III.	Das Berufungsgericht ist daher im Ergebnis zutreffend der Auffassung, daß hier zur Widerlegung der Beweiskraft des Eingangsstempels eine Glaubhaftmachung nicht genügt. Es ist indessen von einer unrichtigen Beurteilung der Rechtslage ausgegangen, weil es angenommen hat, die Zulässigkeit der Berufung hänge davon ab, ob dem Beklagten Wiedereinsetzung in den vorigen Stand zu erteilen sei. Nit dieser Annahme hat das Berufungsgericht nicht das Gesetz in Bezug auf das Verfahren verletzt, sondern über eine Prozeßfrage unrichtig entschieden (vgl. RG JW 1910, 28). Wäre dem Berufungsgericht beizupflichten, so hätte eine Glaubhaftmachung genügt, weil sie dann den Beweis ersetzt, wenn das Gesetz nur eine Glaubhaftmachung für erforderlich hält. Hätte das Berufungsgericht die Rechtslage richtig beurteilt und erkannt, daß eine Wiedereinsetzung nicht infrage kommt, so hätte es gemäß § 139 Abs. 2 ZPO die Parteien darauf aufmerksam machen müssen, daß ein Fall des § 233 ZPO nicht vorliegt, daß die
 
rechtzeitige Einlegung der Berufung vielmehr bewiesen werden muß. Der Beklagte hätte es dann mutmaßlich nicht bei der Vorlage eidesstattlicher Versicherungen bewenden lassen, sondern Zeugenbeweis dafür angetreten, daß die Berufungsschrift am 19. Februar 1971 in die Einlaufstelle des Oberlandesgerichts München gelangt war.
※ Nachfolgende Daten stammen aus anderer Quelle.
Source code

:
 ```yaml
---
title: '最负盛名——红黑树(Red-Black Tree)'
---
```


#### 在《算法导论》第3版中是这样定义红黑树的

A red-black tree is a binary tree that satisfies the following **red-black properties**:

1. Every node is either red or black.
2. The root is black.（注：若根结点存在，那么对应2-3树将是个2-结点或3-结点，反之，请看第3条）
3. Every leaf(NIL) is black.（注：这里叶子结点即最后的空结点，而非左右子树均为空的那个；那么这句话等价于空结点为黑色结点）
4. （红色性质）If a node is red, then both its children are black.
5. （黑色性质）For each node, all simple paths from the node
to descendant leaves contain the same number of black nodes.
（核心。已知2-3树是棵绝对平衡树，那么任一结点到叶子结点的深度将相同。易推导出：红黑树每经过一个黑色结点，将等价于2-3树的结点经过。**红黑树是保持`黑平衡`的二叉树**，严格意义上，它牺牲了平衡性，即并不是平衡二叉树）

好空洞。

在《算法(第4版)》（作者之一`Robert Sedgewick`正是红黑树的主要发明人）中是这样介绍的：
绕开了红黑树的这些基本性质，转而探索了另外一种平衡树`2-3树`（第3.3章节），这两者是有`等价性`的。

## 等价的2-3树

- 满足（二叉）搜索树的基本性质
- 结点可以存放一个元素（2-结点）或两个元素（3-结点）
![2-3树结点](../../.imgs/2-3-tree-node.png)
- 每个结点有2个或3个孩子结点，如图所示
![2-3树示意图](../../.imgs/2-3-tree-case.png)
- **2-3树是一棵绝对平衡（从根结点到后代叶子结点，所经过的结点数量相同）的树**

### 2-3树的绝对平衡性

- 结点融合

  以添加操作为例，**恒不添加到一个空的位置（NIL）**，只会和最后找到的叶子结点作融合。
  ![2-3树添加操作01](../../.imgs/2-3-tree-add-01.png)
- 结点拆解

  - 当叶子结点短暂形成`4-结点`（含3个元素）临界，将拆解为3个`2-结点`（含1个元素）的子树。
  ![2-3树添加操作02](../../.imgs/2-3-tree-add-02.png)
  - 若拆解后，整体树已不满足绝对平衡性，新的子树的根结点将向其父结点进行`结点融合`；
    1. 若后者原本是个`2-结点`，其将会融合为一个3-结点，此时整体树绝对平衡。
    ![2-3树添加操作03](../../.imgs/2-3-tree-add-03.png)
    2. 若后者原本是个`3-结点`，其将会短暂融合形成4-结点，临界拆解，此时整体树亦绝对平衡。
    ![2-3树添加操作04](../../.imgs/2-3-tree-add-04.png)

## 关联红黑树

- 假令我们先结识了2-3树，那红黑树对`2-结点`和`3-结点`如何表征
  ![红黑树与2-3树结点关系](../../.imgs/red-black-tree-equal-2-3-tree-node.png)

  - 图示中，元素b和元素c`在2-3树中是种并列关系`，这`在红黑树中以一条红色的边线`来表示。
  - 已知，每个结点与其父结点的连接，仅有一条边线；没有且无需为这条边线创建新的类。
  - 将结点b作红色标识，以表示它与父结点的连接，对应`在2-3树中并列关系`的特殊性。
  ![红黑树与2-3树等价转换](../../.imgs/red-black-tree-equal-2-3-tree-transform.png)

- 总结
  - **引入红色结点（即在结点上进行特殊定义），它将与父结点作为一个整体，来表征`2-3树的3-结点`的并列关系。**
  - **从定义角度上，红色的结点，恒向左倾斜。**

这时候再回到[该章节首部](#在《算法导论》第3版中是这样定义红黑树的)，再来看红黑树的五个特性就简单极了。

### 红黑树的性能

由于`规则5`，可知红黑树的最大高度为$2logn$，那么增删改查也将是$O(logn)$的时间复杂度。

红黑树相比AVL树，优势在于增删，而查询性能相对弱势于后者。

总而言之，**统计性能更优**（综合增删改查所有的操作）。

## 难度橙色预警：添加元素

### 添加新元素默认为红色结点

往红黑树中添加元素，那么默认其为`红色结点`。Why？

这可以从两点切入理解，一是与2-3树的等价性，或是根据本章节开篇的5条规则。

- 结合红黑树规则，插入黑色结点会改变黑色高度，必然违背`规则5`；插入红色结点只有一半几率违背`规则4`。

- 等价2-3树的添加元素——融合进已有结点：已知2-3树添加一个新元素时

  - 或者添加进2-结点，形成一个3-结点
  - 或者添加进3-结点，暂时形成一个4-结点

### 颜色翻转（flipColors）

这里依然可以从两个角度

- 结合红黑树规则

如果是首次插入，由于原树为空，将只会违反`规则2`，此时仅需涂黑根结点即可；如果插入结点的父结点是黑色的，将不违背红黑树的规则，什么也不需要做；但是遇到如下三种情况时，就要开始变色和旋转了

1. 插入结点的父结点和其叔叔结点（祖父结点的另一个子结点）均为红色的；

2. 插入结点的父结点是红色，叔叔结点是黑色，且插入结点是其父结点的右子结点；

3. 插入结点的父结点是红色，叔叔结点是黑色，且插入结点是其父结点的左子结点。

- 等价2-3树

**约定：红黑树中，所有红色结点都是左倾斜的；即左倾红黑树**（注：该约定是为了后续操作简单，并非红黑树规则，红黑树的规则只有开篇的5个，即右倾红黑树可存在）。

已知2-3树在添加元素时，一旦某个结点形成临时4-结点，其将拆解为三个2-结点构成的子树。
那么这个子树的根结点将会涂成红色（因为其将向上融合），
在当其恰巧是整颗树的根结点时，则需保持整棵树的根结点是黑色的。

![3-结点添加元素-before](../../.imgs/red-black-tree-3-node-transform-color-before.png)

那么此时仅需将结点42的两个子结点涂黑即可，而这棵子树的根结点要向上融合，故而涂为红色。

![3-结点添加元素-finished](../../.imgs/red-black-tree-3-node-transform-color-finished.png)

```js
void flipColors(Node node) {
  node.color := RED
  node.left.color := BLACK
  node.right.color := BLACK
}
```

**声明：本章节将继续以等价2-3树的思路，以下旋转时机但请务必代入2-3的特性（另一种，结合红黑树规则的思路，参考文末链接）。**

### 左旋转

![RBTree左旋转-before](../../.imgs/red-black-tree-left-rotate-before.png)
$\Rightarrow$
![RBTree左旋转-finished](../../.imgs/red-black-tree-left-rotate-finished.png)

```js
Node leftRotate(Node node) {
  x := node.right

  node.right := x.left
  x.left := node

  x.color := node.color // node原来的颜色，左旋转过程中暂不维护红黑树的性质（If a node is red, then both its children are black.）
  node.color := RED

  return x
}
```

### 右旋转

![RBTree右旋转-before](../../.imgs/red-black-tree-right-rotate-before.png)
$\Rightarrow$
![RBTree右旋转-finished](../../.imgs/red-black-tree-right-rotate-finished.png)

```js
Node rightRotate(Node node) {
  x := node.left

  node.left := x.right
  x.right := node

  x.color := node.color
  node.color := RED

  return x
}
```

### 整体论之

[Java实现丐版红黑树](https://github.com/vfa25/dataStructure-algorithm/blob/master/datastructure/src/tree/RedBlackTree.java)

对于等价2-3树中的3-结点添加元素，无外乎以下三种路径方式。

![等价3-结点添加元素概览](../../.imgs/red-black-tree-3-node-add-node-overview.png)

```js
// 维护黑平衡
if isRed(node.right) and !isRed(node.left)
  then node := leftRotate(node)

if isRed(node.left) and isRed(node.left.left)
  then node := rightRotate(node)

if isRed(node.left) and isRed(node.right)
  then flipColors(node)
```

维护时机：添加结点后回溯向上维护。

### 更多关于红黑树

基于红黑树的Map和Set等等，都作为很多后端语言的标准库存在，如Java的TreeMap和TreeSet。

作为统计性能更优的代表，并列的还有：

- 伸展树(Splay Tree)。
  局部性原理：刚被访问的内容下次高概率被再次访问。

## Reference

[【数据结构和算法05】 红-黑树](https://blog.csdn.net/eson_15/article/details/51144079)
Da das Berufungsgericht demnach aus rechtsirrigen Erwägungen angenommen hat, daß es für die Zulässigkeit der Berufung auf die §§ 233 ff ZPO ankomme, und das Urteil auf dieser unrichtigen Beurteilung beruhen kann, war es aufzuheben und die Sache zur anderweiten Verhandlung und Entscheidung zurückzuverweisen, ohne daß eine dem Revisionsgericht trotz § 561 Abs. 2 ZPO mögliche Überprüfung der Feststellungen des Berufungsgerichts vorzunehmen war. Der Senat hat es für angemessen gehalten, von der Befugnis des § 565 Abs. 1 Satz 2 ZPO Gebrauch zu machen.
 
IV.	Die Kostenentscheidung war dem Berufungsgericht zu übertragen, weil sie von der Endentscheidung abhängt .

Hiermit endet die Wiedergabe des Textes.